Yuval Rozz (Canton): Crypto Didn’t Kill Intermediaries—It Created New Ones
By Bankless
Key Concepts
- Disintermediation: The removal of intermediaries from a supply chain or process.
- Intermediaries: Third parties that facilitate a transaction or interaction between two other parties.
- Centralization vs. Decentralization: The degree to which control and decision-making are concentrated in a single entity versus distributed across multiple entities.
- Moats: Sustainable competitive advantages that protect a company from competitors.

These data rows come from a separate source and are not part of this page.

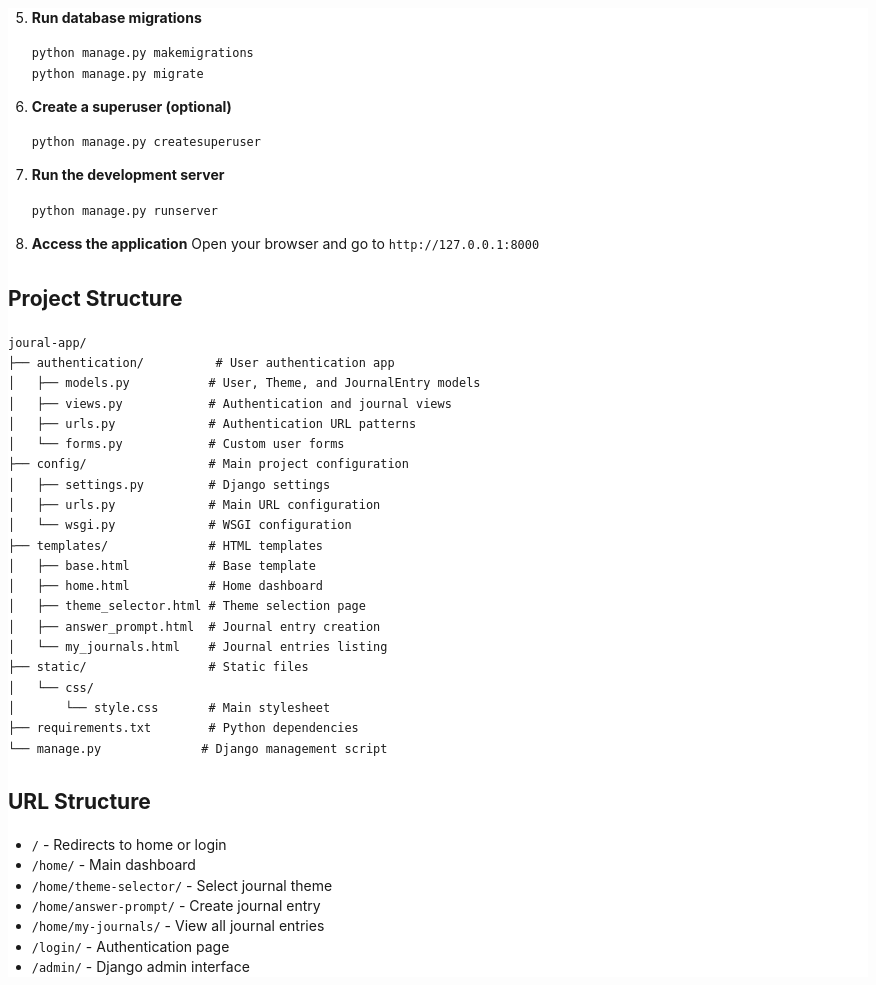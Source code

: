 5. **Run database migrations**
   ```bash
   python manage.py makemigrations
   python manage.py migrate
   ```

6. **Create a superuser (optional)**
   ```bash
   python manage.py createsuperuser
   ```

7. **Run the development server**
   ```bash
   python manage.py runserver
   ```

8. **Access the application**
   Open your browser and go to `http://127.0.0.1:8000`

## Project Structure

```
joural-app/
├── authentication/          # User authentication app
│   ├── models.py           # User, Theme, and JournalEntry models
│   ├── views.py            # Authentication and journal views
│   ├── urls.py             # Authentication URL patterns
│   └── forms.py            # Custom user forms
├── config/                 # Main project configuration
│   ├── settings.py         # Django settings
│   ├── urls.py             # Main URL configuration
│   └── wsgi.py             # WSGI configuration
├── templates/              # HTML templates
│   ├── base.html           # Base template
│   ├── home.html           # Home dashboard
│   ├── theme_selector.html # Theme selection page
│   ├── answer_prompt.html  # Journal entry creation
│   └── my_journals.html    # Journal entries listing
├── static/                 # Static files
│   └── css/
│       └── style.css       # Main stylesheet
├── requirements.txt        # Python dependencies
└── manage.py              # Django management script
```

## URL Structure

- `/` - Redirects to home or login
- `/home/` - Main dashboard
- `/home/theme-selector/` - Select journal theme
- `/home/answer-prompt/` - Create journal entry
- `/home/my-journals/` - View all journal entries
- `/login/` - Authentication page
- `/admin/` - Django admin interface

The Illusion of Disintermediation in Crypto
The central argument presented is a critique of the common narrative surrounding cryptocurrency and blockchain technology – specifically, the claim that it inherently disintermediates existing systems by removing intermediaries. The speaker contends this is a disingenuous assertion, stating that the technology doesn’t eliminate intermediaries; it simply creates new ones. Furthermore, the speaker explicitly points out that many of these newly formed intermediaries within the crypto space are, in practice, more centralized than the traditional intermediaries they purportedly replace. While specific examples are intentionally avoided ("There's no point" in naming them), the implication is that power is consolidating within certain entities within the crypto ecosystem.

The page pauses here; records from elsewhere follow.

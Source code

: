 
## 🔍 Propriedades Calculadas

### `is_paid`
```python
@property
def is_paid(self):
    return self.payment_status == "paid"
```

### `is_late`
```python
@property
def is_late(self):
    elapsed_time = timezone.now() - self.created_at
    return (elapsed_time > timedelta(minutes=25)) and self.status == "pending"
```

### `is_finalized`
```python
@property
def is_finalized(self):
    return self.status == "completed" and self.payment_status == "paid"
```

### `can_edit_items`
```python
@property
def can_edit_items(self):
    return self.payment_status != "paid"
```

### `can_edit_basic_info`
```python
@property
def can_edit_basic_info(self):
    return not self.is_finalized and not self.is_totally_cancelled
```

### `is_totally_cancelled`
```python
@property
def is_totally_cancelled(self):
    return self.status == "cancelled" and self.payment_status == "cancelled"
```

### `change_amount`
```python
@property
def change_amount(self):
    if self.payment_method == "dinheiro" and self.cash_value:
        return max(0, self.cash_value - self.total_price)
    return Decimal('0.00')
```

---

The Value Proposition: Lowering Barriers to Competition
Despite this critique, the speaker expresses a positive outlook on the technology. The core benefit isn’t the elimination of intermediaries, but rather the reduction of barriers to entry and the erosion of existing moats held by established players. “The reason why I really like this technology is that it removes the barriers and the moes around competing with the old intermediaries.” This means it becomes easier for new competitors to challenge the status quo.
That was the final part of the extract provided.